- Church: Anglican Church of Australia
- Diocese: Gippsland
- Installed: 18 February 2006
- Term ended: 6 June 2014
- Predecessor: Jeffrey Driver
- Successor: Kay Goldsworthy

Orders
- Consecration: 11 February 2006

Personal details
- Born: John Charles McIntyre 27 October 1951 Sydney, New South Wales
- Died: 6 June 2014 (aged 62)
- Denomination: Anglican
- Residence: Sale, Victoria

= John McIntyre (bishop of Gippsland) =

John Charles McIntyre (27 October 1951 – 6 June 2014) was an Australian Anglican bishop.

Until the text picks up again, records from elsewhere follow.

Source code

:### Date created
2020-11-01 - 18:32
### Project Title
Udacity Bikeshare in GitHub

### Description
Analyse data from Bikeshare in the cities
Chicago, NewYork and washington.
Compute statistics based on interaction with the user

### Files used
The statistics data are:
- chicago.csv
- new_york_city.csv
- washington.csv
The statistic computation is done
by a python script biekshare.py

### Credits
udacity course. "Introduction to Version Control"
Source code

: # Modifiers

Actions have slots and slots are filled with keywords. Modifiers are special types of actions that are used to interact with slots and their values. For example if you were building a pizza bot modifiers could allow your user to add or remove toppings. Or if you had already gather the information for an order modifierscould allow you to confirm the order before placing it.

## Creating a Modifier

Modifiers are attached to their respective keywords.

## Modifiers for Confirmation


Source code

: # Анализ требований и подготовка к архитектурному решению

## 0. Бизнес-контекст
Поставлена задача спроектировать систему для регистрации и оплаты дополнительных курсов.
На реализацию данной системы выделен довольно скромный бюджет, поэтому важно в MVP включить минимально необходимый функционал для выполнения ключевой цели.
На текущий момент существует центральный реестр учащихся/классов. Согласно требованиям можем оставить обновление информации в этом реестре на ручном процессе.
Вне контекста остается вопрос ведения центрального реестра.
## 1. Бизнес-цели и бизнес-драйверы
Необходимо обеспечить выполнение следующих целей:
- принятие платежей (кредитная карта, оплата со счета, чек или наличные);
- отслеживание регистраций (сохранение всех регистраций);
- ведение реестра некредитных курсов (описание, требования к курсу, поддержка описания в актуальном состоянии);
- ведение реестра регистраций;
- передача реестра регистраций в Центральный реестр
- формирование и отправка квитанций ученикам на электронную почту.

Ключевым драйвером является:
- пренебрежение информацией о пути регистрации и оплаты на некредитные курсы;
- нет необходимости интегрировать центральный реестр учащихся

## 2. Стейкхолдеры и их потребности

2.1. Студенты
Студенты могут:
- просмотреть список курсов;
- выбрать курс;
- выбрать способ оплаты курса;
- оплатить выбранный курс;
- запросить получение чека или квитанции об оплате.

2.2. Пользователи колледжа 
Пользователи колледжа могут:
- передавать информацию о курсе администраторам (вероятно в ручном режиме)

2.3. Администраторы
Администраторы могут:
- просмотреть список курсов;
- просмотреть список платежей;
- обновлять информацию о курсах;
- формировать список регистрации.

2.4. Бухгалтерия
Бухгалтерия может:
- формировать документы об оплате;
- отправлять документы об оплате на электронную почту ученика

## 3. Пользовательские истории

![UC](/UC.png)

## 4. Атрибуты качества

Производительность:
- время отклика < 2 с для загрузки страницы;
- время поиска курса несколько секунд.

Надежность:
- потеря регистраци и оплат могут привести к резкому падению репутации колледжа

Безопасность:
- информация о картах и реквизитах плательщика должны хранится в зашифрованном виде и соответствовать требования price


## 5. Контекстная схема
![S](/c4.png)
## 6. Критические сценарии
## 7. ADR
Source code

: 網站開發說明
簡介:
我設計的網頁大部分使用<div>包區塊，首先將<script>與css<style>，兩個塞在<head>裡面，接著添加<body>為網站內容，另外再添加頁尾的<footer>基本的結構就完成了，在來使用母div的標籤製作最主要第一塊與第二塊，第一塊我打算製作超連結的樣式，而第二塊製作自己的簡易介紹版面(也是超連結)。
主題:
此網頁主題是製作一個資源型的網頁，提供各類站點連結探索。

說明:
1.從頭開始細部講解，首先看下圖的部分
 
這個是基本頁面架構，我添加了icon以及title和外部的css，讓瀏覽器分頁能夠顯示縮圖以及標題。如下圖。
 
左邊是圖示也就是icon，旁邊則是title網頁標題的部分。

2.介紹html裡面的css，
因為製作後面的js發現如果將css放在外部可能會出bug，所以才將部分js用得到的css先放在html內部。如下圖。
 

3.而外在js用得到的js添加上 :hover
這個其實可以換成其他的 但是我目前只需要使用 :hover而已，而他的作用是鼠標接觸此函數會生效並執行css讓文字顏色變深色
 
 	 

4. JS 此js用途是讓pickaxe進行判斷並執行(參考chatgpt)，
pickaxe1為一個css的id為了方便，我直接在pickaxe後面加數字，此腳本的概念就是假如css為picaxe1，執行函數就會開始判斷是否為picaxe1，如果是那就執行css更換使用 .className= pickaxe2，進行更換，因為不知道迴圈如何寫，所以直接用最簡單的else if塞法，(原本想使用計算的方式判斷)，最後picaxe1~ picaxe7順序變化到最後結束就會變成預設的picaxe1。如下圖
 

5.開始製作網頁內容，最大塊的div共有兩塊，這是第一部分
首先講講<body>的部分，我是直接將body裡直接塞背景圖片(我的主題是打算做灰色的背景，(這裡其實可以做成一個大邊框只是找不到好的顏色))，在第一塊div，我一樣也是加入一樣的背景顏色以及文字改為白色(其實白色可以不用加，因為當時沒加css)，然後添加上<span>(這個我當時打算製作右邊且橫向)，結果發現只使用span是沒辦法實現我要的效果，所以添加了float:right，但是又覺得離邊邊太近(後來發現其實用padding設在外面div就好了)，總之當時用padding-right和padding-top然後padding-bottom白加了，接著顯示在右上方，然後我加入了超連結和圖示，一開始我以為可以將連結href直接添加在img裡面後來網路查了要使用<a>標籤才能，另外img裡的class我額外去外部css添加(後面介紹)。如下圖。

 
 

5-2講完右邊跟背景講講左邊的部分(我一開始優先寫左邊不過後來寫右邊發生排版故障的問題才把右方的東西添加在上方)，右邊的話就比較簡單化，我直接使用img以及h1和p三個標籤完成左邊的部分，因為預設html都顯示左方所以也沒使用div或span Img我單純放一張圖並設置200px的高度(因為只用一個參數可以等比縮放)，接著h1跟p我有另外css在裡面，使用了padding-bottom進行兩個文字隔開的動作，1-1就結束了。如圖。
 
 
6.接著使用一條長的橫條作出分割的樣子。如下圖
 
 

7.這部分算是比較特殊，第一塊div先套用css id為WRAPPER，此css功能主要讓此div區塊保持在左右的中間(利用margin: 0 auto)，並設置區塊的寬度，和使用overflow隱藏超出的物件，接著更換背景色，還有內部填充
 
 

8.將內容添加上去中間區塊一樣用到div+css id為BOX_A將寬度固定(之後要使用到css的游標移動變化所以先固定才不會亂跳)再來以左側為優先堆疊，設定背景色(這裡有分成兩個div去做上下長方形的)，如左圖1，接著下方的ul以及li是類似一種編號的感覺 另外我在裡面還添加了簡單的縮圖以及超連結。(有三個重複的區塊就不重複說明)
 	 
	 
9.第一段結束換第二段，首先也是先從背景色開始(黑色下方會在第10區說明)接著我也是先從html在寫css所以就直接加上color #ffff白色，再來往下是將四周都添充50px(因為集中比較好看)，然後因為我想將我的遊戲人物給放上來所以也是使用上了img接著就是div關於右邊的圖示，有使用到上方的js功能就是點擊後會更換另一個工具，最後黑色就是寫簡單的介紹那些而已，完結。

He was the 11th bishop of the Diocese of Gippsland in south-east Victoria.

McIntyre was ordained as a bishop on 11 February 2006 and installed as Bishop of Gippsland at St Paul's Cathedral in Sale on 18 February 2006. Prior to this, he was the rector of the South Sydney parish in the Anglican Diocese of Sydney for 15 years.

McIntyre was known to be an "alternative voice" in the Anglican Church of Australia. While working in the Sydney diocese, he often took a stance against the more conservative attitudes of the diocesan authorities there, arguing for the ordination of women and homosexual rights within the church.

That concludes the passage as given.